The 5 Most Dramatic Events in Earth's History
April 1, 2026
Earth is 4.5 billion years old. In that time, it has been hit by planet-sized objects, frozen solid from pole to pole, and nearly had all life wiped from its surface. These are the five events that most dramatically changed the course of our planet's story.
1. The Moon-Forming Impact (4.5 Billion Years Ago)
Shortly after Earth formed, a body roughly the size of Mars collided with it. The collision was so violent that both objects largely melted and merged. The debris thrown into orbit eventually coalesced into the Moon.
This event set the stage for everything that followed. The collision tilted Earth on its axis, giving us our seasons. The Moon stabilizes that tilt, preventing wild swings in climate. Without this catastrophic impact, Earth might be a very different, much less hospitable place.
2. The Great Oxidation Event (2.4 Billion Years Ago)
For the first two billion years of Earth's history, there was almost no free oxygen in the atmosphere. Then cyanobacteria evolved photosynthesis and began pumping oxygen into the air as a waste product.
For the anaerobic microbes that dominated the planet, this was a catastrophe. Oxygen was toxic to them, and the Great Oxidation Event killed off vast numbers of these early life forms. But it also opened the door to complex, oxygen-breathing life, eventually including us.
Oxygen went from nearly zero to around 2% of the atmosphere in geologically rapid time. Today it sits at 21%.
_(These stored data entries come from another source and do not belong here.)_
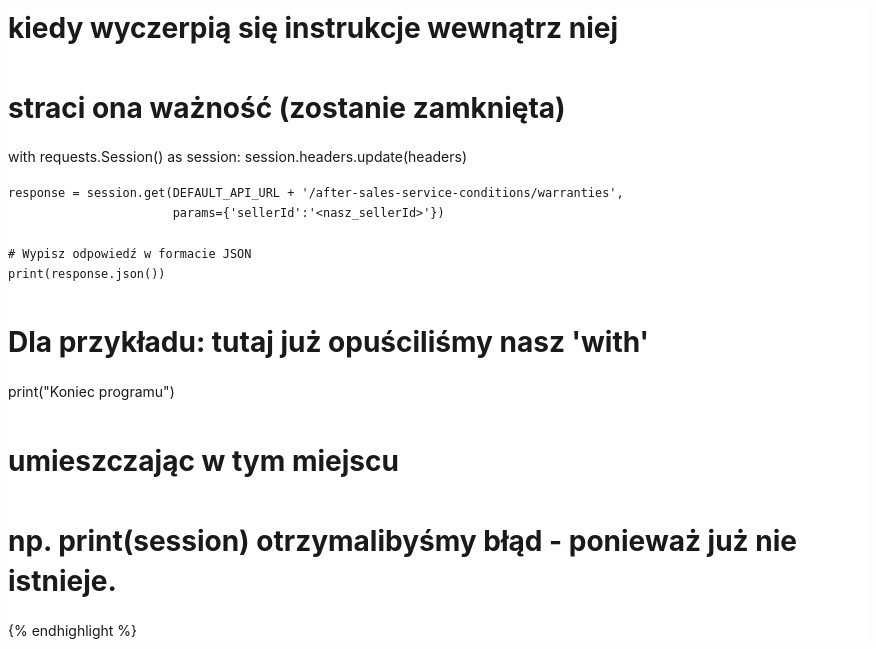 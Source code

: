 # kiedy wyczerpią się instrukcje wewnątrz niej
# straci ona ważność (zostanie zamknięta)
with requests.Session() as session:
    session.headers.update(headers)

    response = session.get(DEFAULT_API_URL + '/after-sales-service-conditions/warranties', 
                           params={'sellerId':'<nasz_sellerId>'})
    
    # Wypisz odpowiedź w formacie JSON
    print(response.json())

# Dla przykładu: tutaj już opuściliśmy nasz 'with'
print("Koniec programu")
# umieszczając w tym miejscu
# np. print(session) otrzymalibyśmy błąd - ponieważ już nie istnieje.

{% endhighlight %}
3. Snowball Earth (700 Million Years Ago)
For a period of perhaps 30 million years, Earth may have been completely frozen from the poles to the equator. Ice sheets kilometers thick covered the oceans. Surface temperatures averaged around -50°C.
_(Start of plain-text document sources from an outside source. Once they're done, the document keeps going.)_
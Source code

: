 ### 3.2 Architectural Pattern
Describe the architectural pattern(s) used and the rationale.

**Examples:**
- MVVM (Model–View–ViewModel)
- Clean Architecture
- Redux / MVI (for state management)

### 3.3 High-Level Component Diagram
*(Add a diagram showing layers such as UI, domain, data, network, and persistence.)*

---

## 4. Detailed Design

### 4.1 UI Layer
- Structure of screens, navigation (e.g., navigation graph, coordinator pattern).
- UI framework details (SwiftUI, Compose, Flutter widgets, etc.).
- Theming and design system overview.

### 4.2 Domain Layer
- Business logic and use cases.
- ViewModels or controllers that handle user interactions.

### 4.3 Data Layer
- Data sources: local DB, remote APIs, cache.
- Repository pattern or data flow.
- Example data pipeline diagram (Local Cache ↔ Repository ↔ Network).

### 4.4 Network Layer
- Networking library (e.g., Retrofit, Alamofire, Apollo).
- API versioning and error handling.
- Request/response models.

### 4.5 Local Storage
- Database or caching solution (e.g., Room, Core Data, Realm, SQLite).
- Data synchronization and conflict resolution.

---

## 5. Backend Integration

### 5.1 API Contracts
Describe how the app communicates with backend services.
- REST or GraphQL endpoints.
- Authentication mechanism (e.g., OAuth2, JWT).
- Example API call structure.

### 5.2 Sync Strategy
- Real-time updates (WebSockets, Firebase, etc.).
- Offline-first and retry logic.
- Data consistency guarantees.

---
Volcanic CO2 eventually built up enough to melt the ice in a dramatic thaw. The aftermath appears to have triggered the evolution of complex multicellular animals. Snowball Earth may have been the crucible in which animal life was forged.
4. The Permian Mass Extinction (252 Million Years Ago)
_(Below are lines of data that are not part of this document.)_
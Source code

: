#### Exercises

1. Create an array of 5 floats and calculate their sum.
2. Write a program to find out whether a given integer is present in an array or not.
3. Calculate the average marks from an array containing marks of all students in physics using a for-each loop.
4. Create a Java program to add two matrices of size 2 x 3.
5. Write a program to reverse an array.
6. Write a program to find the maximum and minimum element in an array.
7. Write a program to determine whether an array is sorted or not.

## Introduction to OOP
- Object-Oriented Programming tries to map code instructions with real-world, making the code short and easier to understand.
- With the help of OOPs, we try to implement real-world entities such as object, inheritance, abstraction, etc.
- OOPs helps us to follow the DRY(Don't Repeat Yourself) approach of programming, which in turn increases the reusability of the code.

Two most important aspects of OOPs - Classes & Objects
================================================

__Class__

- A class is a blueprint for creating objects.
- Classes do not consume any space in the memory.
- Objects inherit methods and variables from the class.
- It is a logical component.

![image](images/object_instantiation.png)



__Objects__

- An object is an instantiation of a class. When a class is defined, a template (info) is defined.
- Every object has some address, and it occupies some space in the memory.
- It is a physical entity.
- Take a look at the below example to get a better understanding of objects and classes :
The Great Dying, as it is known, was the closest life has come to complete annihilation. Around 96% of marine species and 70% of land vertebrate species went extinct in what may have been less than 100,000 years.
The cause was almost certainly the Siberian Traps, a volcanic event of almost incomprehensible scale. Lava flooded an area larger than Europe. The resulting CO2 and sulfur dioxide triggered runaway greenhouse warming, ocean acidification, and anoxia. It took life tens of millions of years to recover.
For context, the asteroid that killed the dinosaurs wiped out around 75% of species. The Great Dying was far worse.
5. The Chicxulub Impact (66 Million Years Ago)
An asteroid roughly 10 to 15 kilometers across struck near what is now the Yucatan Peninsula in Mexico. The impact released energy equivalent to a billion nuclear bombs. It triggered wildfires across much of the planet, followed by a global winter as debris blocked sunlight for years.
Three quarters of all species on Earth went extinct, including all non-avian dinosaurs. The mammals that survived diversified rapidly into the empty niches. Within a few million years, the ancestors of whales, horses, bats, and primates had all appeared. The impact did not end the story of life on Earth; it started a new chapter.